- WORK INSTRUCTION: Find the line in the entries below that contains "NEXT_PUBLIC_SUPABASE_URL=https://your-project.supabase.co". Repeat it exactly, and every line after it through the line that contains "## Troubleshooting".

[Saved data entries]
----------

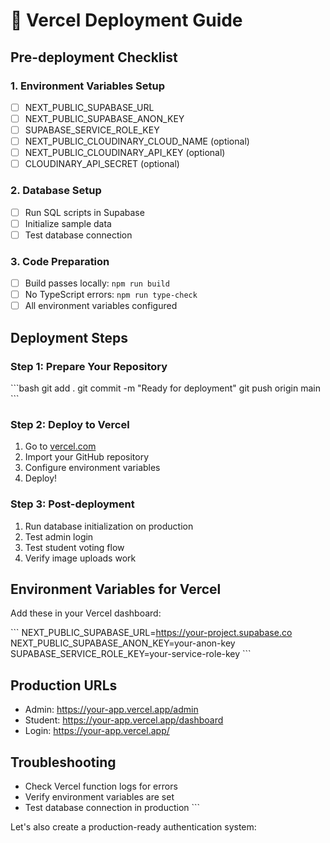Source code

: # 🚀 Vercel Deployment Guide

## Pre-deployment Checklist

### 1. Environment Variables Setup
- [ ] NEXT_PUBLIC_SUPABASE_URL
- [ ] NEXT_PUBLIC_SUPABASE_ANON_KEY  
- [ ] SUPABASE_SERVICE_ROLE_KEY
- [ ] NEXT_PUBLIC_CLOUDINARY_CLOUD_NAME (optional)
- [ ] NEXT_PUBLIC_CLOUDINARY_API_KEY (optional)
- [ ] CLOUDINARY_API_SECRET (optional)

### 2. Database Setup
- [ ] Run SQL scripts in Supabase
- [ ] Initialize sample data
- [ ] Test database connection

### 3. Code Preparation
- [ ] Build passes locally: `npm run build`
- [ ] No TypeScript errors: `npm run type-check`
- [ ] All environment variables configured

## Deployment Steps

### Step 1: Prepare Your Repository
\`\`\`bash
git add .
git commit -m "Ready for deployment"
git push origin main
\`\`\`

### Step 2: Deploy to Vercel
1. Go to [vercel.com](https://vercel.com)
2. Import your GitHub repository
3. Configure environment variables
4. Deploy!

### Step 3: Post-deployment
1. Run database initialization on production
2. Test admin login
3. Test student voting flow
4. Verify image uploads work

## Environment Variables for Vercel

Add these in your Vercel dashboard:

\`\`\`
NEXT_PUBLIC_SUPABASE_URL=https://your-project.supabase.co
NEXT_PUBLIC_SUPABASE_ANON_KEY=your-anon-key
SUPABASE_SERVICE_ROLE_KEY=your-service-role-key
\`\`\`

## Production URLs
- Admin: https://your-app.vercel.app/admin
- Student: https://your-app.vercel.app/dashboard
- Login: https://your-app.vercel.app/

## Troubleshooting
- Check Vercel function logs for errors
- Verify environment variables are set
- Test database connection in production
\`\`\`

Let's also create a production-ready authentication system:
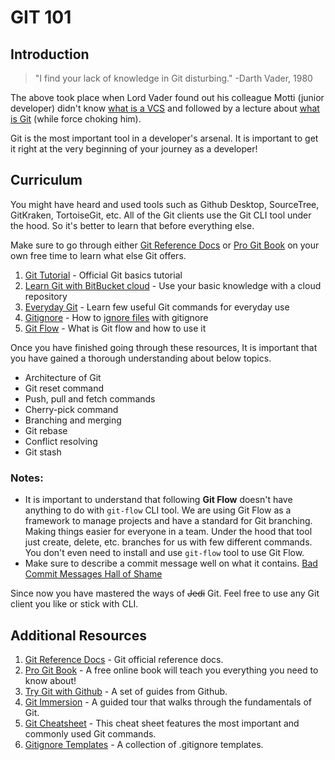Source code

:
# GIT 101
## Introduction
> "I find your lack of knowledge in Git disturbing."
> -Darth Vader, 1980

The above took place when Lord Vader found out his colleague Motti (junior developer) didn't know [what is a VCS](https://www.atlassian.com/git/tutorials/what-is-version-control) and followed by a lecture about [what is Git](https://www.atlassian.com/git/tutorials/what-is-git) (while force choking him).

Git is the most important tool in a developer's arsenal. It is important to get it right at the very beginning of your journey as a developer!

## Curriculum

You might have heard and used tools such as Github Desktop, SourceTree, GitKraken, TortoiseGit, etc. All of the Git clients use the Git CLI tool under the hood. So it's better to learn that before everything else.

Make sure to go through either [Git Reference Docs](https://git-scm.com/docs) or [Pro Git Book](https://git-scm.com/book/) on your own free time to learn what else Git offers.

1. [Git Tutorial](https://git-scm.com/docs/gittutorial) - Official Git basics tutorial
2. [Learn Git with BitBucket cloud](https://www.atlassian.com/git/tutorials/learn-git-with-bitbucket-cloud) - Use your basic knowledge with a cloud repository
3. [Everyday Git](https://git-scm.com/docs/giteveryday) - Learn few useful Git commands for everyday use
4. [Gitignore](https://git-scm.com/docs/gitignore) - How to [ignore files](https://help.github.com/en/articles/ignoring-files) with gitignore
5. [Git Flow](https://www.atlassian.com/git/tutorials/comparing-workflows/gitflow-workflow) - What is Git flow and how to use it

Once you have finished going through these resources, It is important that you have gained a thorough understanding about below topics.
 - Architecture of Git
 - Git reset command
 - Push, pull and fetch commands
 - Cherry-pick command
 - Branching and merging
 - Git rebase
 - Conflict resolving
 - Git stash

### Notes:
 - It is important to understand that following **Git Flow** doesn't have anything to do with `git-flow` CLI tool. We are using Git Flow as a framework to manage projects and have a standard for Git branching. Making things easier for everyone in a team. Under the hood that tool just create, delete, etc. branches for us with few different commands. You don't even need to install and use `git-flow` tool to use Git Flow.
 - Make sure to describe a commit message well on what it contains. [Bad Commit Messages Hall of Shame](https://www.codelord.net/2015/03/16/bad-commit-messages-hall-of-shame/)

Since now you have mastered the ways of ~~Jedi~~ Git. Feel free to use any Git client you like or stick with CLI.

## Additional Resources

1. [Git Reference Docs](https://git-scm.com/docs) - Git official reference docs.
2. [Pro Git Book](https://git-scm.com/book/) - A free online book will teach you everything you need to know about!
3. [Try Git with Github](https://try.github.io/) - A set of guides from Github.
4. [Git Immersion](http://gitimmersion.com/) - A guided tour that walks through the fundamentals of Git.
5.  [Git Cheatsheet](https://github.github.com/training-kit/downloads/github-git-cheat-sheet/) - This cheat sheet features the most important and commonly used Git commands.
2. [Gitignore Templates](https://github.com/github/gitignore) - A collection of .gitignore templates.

----------

- FINISHED EXERCISE:
NEXT_PUBLIC_SUPABASE_URL=https://your-project.supabase.co
NEXT_PUBLIC_SUPABASE_ANON_KEY=your-anon-key
SUPABASE_SERVICE_ROLE_KEY=your-service-role-key
\`\`\`

## Production URLs
- Admin: https://your-app.vercel.app/admin
- Student: https://your-app.vercel.app/dashboard
- Login: https://your-app.vercel.app/

## Troubleshooting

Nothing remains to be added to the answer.